§ **WHAT IS BEING ASKED**: An exact copy of every entry below is required, and no picture may appear in it.

*** MATERIAL TO PROCESS ***

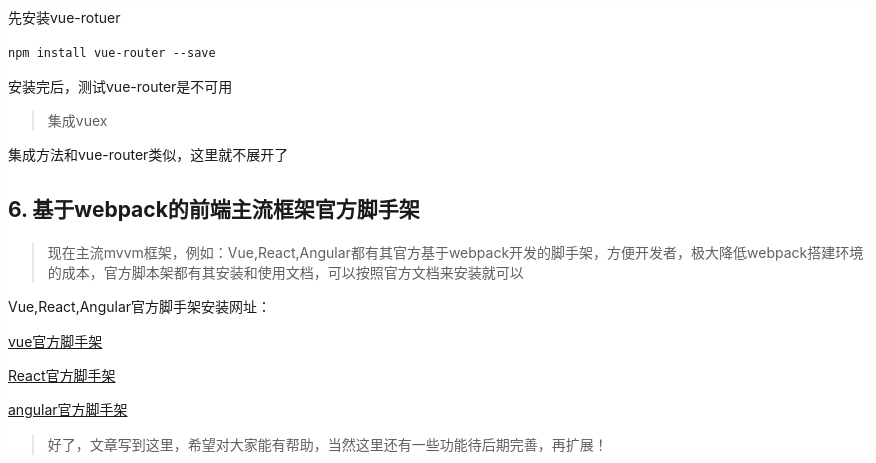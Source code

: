 先安装vue-rotuer

```
npm install vue-router --save
```

安装完后，测试vue-router是不可用


> 集成vuex

集成方法和vue-router类似，这里就不展开了


## 6. 基于webpack的前端主流框架官方脚手架

> 现在主流mvvm框架，例如：Vue,React,Angular都有其官方基于webpack开发的脚手架，方便开发者，极大降低webpack搭建环境的成本，官方脚本架都有其安装和使用文档，可以按照官方文档来安装就可以

Vue,React,Angular官方脚手架安装网址：


[vue官方脚手架](https://cli.vuejs.org/zh/guide/installation.html)

[React官方脚手架](https://zh-hans.reactjs.org/docs/create-a-new-react-app.html#create-react-app)

[angular官方脚手架](https://angular.io/guide/setup-local)

> 好了，文章写到这里，希望对大家能有帮助，当然这里还有一些功能待后期完善，再扩展！

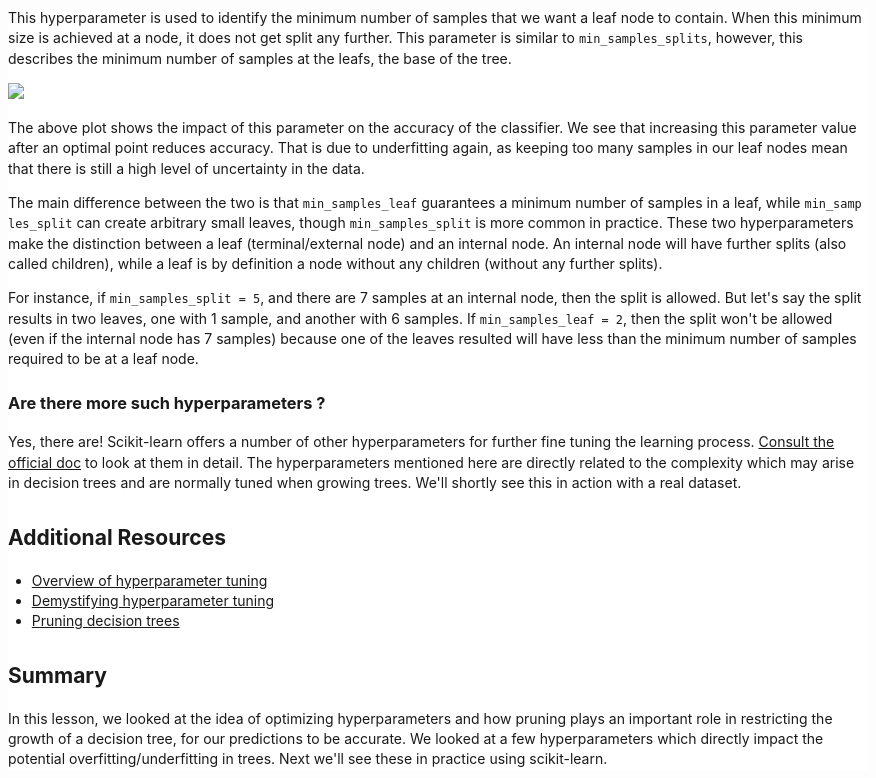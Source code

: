 This hyperparameter is used to identify the minimum number of samples that we want a leaf node to contain. When this minimum size is achieved at a node, it does not get split any further.  This parameter is similar to `min_samples_splits`, however, this describes the minimum number of samples at the leafs, the base of the tree.

<img src="images/leaf.png" width=400>



The above plot shows the impact of this parameter on the accuracy of the classifier. We see that increasing this parameter value after an optimal point reduces accuracy. That is due to underfitting again, as keeping too many samples in our leaf nodes mean that there is still a high level of uncertainty in the data. 

The main difference between the two is that `min_samples_leaf` guarantees a minimum number of samples in a leaf, while `min_samples_split` can create arbitrary small leaves, though `min_samples_split` is more common in practice. These two hyperparameters make the distinction between a leaf (terminal/external node) and an internal node. An internal node will have further splits (also called children), while a leaf is by definition a node without any children (without any further splits).

For instance, if `min_samples_split = 5`, and there are 7 samples at an internal node, then the split is allowed. But let's say the split results in two leaves, one with 1 sample, and another with 6 samples. If `min_samples_leaf = 2`, then the split won't be allowed (even if the internal node has 7 samples) because one of the leaves resulted will have less than the minimum number of samples required to be at a leaf node.

### Are there more such hyperparameters ?

Yes, there are! Scikit-learn offers a number of other hyperparameters for further fine tuning the learning process. [Consult the official doc](https://scikit-learn.org/stable/modules/generated/sklearn.tree.DecisionTreeClassifier.html) to look at them in detail. The hyperparameters mentioned here are directly related to the complexity which may arise in decision trees and are normally tuned when growing trees. We'll shortly see this in action with a real dataset. 

## Additional Resources 
- [Overview of hyperparameter tuning](https://cloud.google.com/ml-engine/docs/tensorflow/hyperparameter-tuning-overview)
- [Demystifying hyperparameter tuning](https://towardsdatascience.com/demystifying-hyper-parameter-tuning-acb83af0258f)
- [Pruning decision trees](https://www.displayr.com/machine-learning-pruning-decision-trees/)

## Summary 

In this lesson, we looked at the idea of optimizing hyperparameters and how pruning plays an important role in restricting the growth of a decision tree, for our predictions to be accurate. We looked at a few hyperparameters which directly impact the potential overfitting/underfitting in trees. Next we'll see these in practice using scikit-learn.   
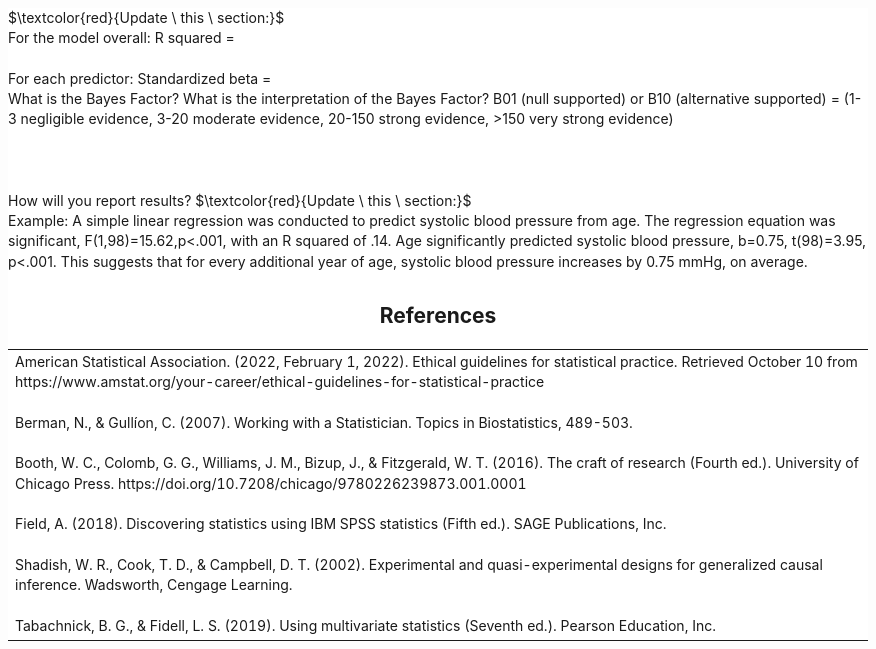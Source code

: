 <tr>
    <td>$\textcolor{red}{Update \ this \ section:}$ <br>For the model overall: R squared = <br><br>For each predictor: Standardized beta = <br></td>
</tr>
<tr>
    <td>What is the Bayes Factor? What is the interpretation of the Bayes Factor?</td>
</tr>
<tr>
    <td>B01 (null supported) or B10 (alternative supported) = (1-3 negligible evidence, 3-20 moderate evidence, 20-150 strong evidence, >150 very strong evidence)<br><br><br><br></td>
</tr>
<tr>
    <td>How will you report results?</td>
</tr>
<tr>
    <td>$\textcolor{red}{Update \ this \ section:}$ <br>Example: A simple linear regression was conducted to predict systolic blood pressure from age. The regression equation was significant, F(1,98)=15.62,p<.001, with an R squared  of .14. Age significantly predicted systolic blood pressure, b=0.75, t(98)=3.95, p<.001. This suggests that for every additional year of age, systolic blood pressure increases by 0.75 mmHg, on average.<br></td>
</tr>
</table>

<h2 align="center">References</h2>

<table>
<tr>
    <td>American Statistical Association. (2022, February 1, 2022). Ethical guidelines for statistical practice. Retrieved October 10 from https://www.amstat.org/your-career/ethical-guidelines-for-statistical-practice <br><br> Berman, N., & Gullíon, C. (2007). Working with a Statistician. Topics in Biostatistics, 489-503. <br><br> Booth, W. C., Colomb, G. G., Williams, J. M., Bizup, J., & Fitzgerald, W. T. (2016). The craft of research (Fourth ed.). University of Chicago Press. https://doi.org/10.7208/chicago/9780226239873.001.0001 <br><br> Field, A. (2018). Discovering statistics using IBM SPSS statistics (Fifth ed.). SAGE Publications, Inc. <br><br> Shadish, W. R., Cook, T. D., & Campbell, D. T. (2002). Experimental and quasi-experimental designs for generalized causal inference. Wadsworth, Cengage Learning. <br><br> Tabachnick, B. G., & Fidell, L. S. (2019). Using multivariate statistics (Seventh ed.). Pearson Education, Inc.</td>
</tr>
</table>
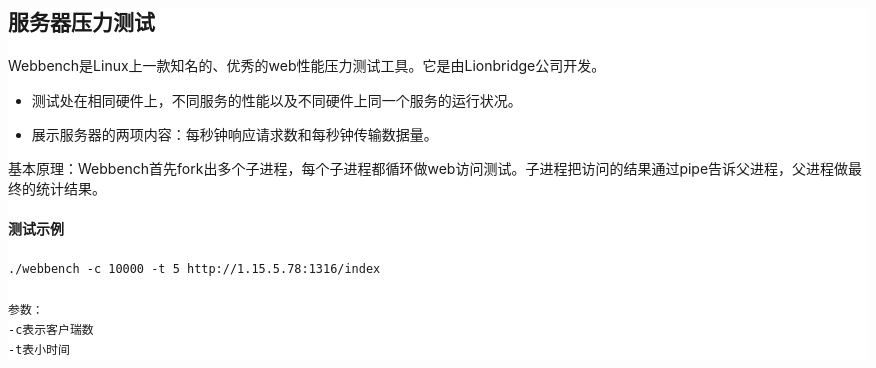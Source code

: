 
## 服务器压力测试

Webbench是Linux上一款知名的、优秀的web性能压力测试工具。它是由Lionbridge公司开发。

- 测试处在相同硬件上，不同服务的性能以及不同硬件上同一个服务的运行状况。

- 展示服务器的两项内容：每秒钟响应请求数和每秒钟传输数据量。

基本原理：Webbench首先fork出多个子进程，每个子进程都循环做web访问测试。子进程把访问的结果通过pipe告诉父进程，父进程做最终的统计结果。



#### 测试示例

	./webbench -c 10000 -t 5 http://1.15.5.78:1316/index

	参数：
	-c表示客户瑞数
	-t表小时间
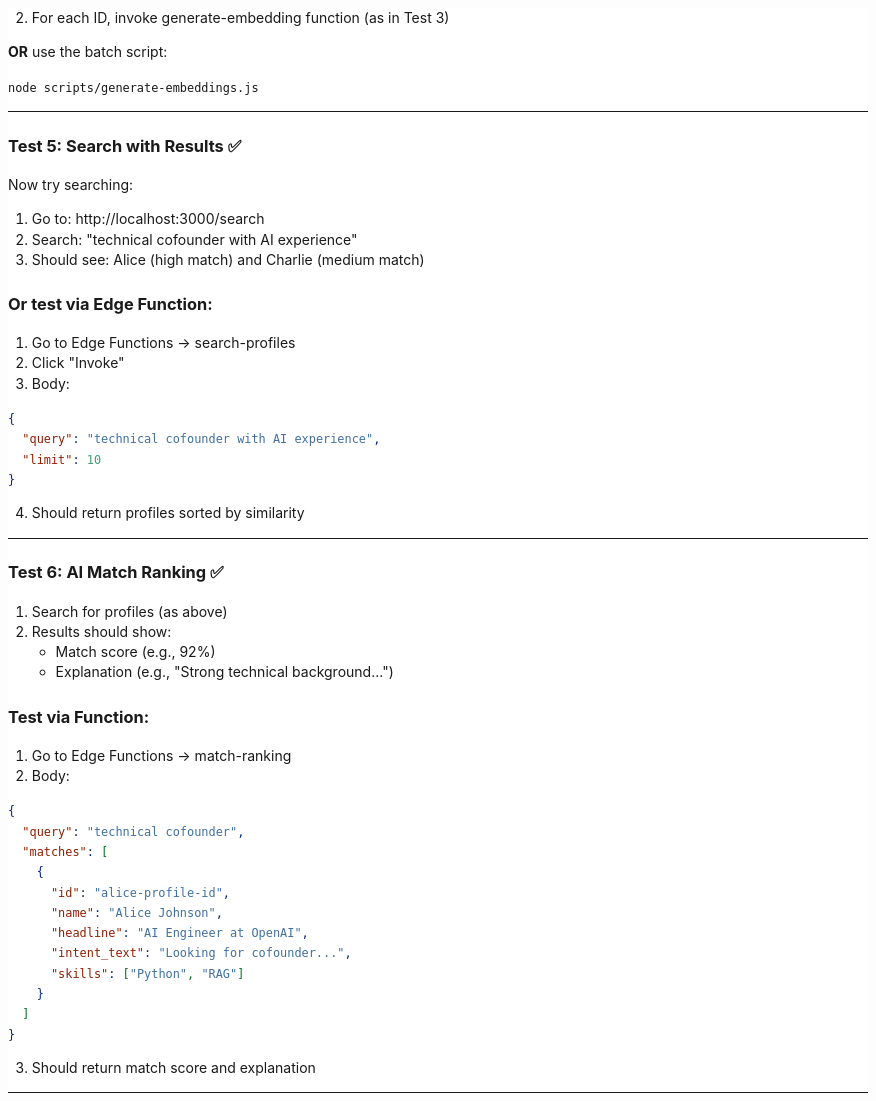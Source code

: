 2. For each ID, invoke generate-embedding function (as in Test 3)

**OR** use the batch script:
```bash
node scripts/generate-embeddings.js
```

---

### Test 5: Search with Results ✅

Now try searching:

1. Go to: http://localhost:3000/search
2. Search: "technical cofounder with AI experience"
3. Should see: Alice (high match) and Charlie (medium match)

### Or test via Edge Function:
1. Go to Edge Functions → search-profiles
2. Click "Invoke"
3. Body:
```json
{
  "query": "technical cofounder with AI experience",
  "limit": 10
}
```
4. Should return profiles sorted by similarity

---

### Test 6: AI Match Ranking ✅

1. Search for profiles (as above)
2. Results should show:
   - Match score (e.g., 92%)
   - Explanation (e.g., "Strong technical background...")

### Test via Function:
1. Go to Edge Functions → match-ranking
2. Body:
```json
{
  "query": "technical cofounder",
  "matches": [
    {
      "id": "alice-profile-id",
      "name": "Alice Johnson",
      "headline": "AI Engineer at OpenAI",
      "intent_text": "Looking for cofounder...",
      "skills": ["Python", "RAG"]
    }
  ]
}
```
3. Should return match score and explanation

---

*** End of MATERIAL TO PROCESS ***

§ **OUTPUT OF THE TASK**:
Source code

: 先安装vue-rotuer

```
npm install vue-router --save
```

安装完后，测试vue-router是不可用


> 集成vuex

集成方法和vue-router类似，这里就不展开了


## 6. 基于webpack的前端主流框架官方脚手架

> 现在主流mvvm框架，例如：Vue,React,Angular都有其官方基于webpack开发的脚手架，方便开发者，极大降低webpack搭建环境的成本，官方脚本架都有其安装和使用文档，可以按照官方文档来安装就可以

Vue,React,Angular官方脚手架安装网址：


[vue官方脚手架](https://cli.vuejs.org/zh/guide/installation.html)

[React官方脚手架](https://zh-hans.reactjs.org/docs/create-a-new-react-app.html#create-react-app)

[angular官方脚手架](https://angular.io/guide/setup-local)

> 好了，文章写到这里，希望对大家能有帮助，当然这里还有一些功能待后期完善，再扩展！

Source code

: This hyperparameter is used to identify the minimum number of samples that we want a leaf node to contain. When this minimum size is achieved at a node, it does not get split any further.  This parameter is similar to `min_samples_splits`, however, this describes the minimum number of samples at the leafs, the base of the tree.

<img src="images/leaf.png" width=400>



The above plot shows the impact of this parameter on the accuracy of the classifier. We see that increasing this parameter value after an optimal point reduces accuracy. That is due to underfitting again, as keeping too many samples in our leaf nodes mean that there is still a high level of uncertainty in the data. 

The main difference between the two is that `min_samples_leaf` guarantees a minimum number of samples in a leaf, while `min_samples_split` can create arbitrary small leaves, though `min_samples_split` is more common in practice. These two hyperparameters make the distinction between a leaf (terminal/external node) and an internal node. An internal node will have further splits (also called children), while a leaf is by definition a node without any children (without any further splits).

For instance, if `min_samples_split = 5`, and there are 7 samples at an internal node, then the split is allowed. But let's say the split results in two leaves, one with 1 sample, and another with 6 samples. If `min_samples_leaf = 2`, then the split won't be allowed (even if the internal node has 7 samples) because one of the leaves resulted will have less than the minimum number of samples required to be at a leaf node.

### Are there more such hyperparameters ?

Yes, there are! Scikit-learn offers a number of other hyperparameters for further fine tuning the learning process. [Consult the official doc](https://scikit-learn.org/stable/modules/generated/sklearn.tree.DecisionTreeClassifier.html) to look at them in detail. The hyperparameters mentioned here are directly related to the complexity which may arise in decision trees and are normally tuned when growing trees. We'll shortly see this in action with a real dataset. 

## Additional Resources 
- [Overview of hyperparameter tuning](https://cloud.google.com/ml-engine/docs/tensorflow/hyperparameter-tuning-overview)
- [Demystifying hyperparameter tuning](https://towardsdatascience.com/demystifying-hyper-parameter-tuning-acb83af0258f)
- [Pruning decision trees](https://www.displayr.com/machine-learning-pruning-decision-trees/)

## Summary 

In this lesson, we looked at the idea of optimizing hyperparameters and how pruning plays an important role in restricting the growth of a decision tree, for our predictions to be accurate. We looked at a few hyperparameters which directly impact the potential overfitting/underfitting in trees. Next we'll see these in practice using scikit-learn.   
Source code

: <tr>
    <td>$\textcolor{red}{Update \ this \ section:}$ <br>For the model overall: R squared = <br><br>For each predictor: Standardized beta = <br></td>
</tr>
<tr>
    <td>What is the Bayes Factor? What is the interpretation of the Bayes Factor?</td>
</tr>
<tr>
    <td>B01 (null supported) or B10 (alternative supported) = (1-3 negligible evidence, 3-20 moderate evidence, 20-150 strong evidence, >150 very strong evidence)<br><br><br><br></td>
</tr>
<tr>
    <td>How will you report results?</td>
</tr>
<tr>
    <td>$\textcolor{red}{Update \ this \ section:}$ <br>Example: A simple linear regression was conducted to predict systolic blood pressure from age. The regression equation was significant, F(1,98)=15.62,p<.001, with an R squared  of .14. Age significantly predicted systolic blood pressure, b=0.75, t(98)=3.95, p<.001. This suggests that for every additional year of age, systolic blood pressure increases by 0.75 mmHg, on average.<br></td>
</tr>
</table>

<h2 align="center">References</h2>

<table>
<tr>
    <td>American Statistical Association. (2022, February 1, 2022). Ethical guidelines for statistical practice. Retrieved October 10 from https://www.amstat.org/your-career/ethical-guidelines-for-statistical-practice <br><br> Berman, N., & Gullíon, C. (2007). Working with a Statistician. Topics in Biostatistics, 489-503. <br><br> Booth, W. C., Colomb, G. G., Williams, J. M., Bizup, J., & Fitzgerald, W. T. (2016). The craft of research (Fourth ed.). University of Chicago Press. https://doi.org/10.7208/chicago/9780226239873.001.0001 <br><br> Field, A. (2018). Discovering statistics using IBM SPSS statistics (Fifth ed.). SAGE Publications, Inc. <br><br> Shadish, W. R., Cook, T. D., & Campbell, D. T. (2002). Experimental and quasi-experimental designs for generalized causal inference. Wadsworth, Cengage Learning. <br><br> Tabachnick, B. G., & Fidell, L. S. (2019). Using multivariate statistics (Seventh ed.). Pearson Education, Inc.</td>
</tr>
</table>
Source code

: 
## 服务器压力测试

Webbench是Linux上一款知名的、优秀的web性能压力测试工具。它是由Lionbridge公司开发。

- 测试处在相同硬件上，不同服务的性能以及不同硬件上同一个服务的运行状况。

- 展示服务器的两项内容：每秒钟响应请求数和每秒钟传输数据量。

基本原理：Webbench首先fork出多个子进程，每个子进程都循环做web访问测试。子进程把访问的结果通过pipe告诉父进程，父进程做最终的统计结果。



#### 测试示例

	./webbench -c 10000 -t 5 http://1.15.5.78:1316/index

	参数：
	-c表示客户瑞数
	-t表小时间
Source code

: 2. For each ID, invoke generate-embedding function (as in Test 3)

**OR** use the batch script:
```bash
node scripts/generate-embeddings.js
```

---

### Test 5: Search with Results ✅

Now try searching:

1. Go to: http://localhost:3000/search
2. Search: "technical cofounder with AI experience"
3. Should see: Alice (high match) and Charlie (medium match)

### Or test via Edge Function:
1. Go to Edge Functions → search-profiles
2. Click "Invoke"
3. Body:
```json
{
  "query": "technical cofounder with AI experience",
  "limit": 10
}
```
4. Should return profiles sorted by similarity

---

### Test 6: AI Match Ranking ✅

1. Search for profiles (as above)
2. Results should show:
   - Match score (e.g., 92%)
   - Explanation (e.g., "Strong technical background...")

### Test via Function:
1. Go to Edge Functions → match-ranking
2. Body:
```json
{
  "query": "technical cofounder",
  "matches": [
    {
      "id": "alice-profile-id",
      "name": "Alice Johnson",
      "headline": "AI Engineer at OpenAI",
      "intent_text": "Looking for cofounder...",
      "skills": ["Python", "RAG"]
    }
  ]
}
```
3. Should return match score and explanation

---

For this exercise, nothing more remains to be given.